Examine the entries and show every line in which the word "mode" is found.

Given entries:
---

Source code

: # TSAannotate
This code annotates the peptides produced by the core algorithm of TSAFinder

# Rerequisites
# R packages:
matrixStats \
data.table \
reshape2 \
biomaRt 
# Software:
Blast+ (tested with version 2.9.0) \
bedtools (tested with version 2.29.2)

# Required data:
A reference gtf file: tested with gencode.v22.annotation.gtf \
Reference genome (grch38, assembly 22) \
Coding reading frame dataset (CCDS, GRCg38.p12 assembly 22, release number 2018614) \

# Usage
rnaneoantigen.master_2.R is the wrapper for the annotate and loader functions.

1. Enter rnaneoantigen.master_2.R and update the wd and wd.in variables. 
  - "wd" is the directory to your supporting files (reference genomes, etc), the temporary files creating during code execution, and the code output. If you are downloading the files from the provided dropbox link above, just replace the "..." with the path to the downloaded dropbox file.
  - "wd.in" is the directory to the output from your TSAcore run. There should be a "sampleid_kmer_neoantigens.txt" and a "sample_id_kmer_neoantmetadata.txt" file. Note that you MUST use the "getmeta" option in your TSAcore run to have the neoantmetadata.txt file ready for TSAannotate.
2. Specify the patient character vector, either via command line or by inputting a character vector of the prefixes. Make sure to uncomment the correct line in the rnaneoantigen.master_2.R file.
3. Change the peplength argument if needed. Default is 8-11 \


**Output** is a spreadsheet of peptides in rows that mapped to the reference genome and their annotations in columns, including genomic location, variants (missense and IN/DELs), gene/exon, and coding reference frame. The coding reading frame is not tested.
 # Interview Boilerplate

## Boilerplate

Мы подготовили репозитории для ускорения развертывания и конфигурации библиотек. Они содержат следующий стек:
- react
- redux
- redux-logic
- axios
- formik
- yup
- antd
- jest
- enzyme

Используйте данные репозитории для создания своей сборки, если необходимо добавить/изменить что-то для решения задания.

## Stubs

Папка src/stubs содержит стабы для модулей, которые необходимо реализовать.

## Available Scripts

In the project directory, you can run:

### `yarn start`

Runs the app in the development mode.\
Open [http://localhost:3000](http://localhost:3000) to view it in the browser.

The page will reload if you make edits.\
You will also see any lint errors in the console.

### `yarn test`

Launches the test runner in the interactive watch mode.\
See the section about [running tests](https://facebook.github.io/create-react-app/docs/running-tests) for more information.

---

Task output:
Runs the app in the development mode.\
Launches the test runner in the interactive watch mode.\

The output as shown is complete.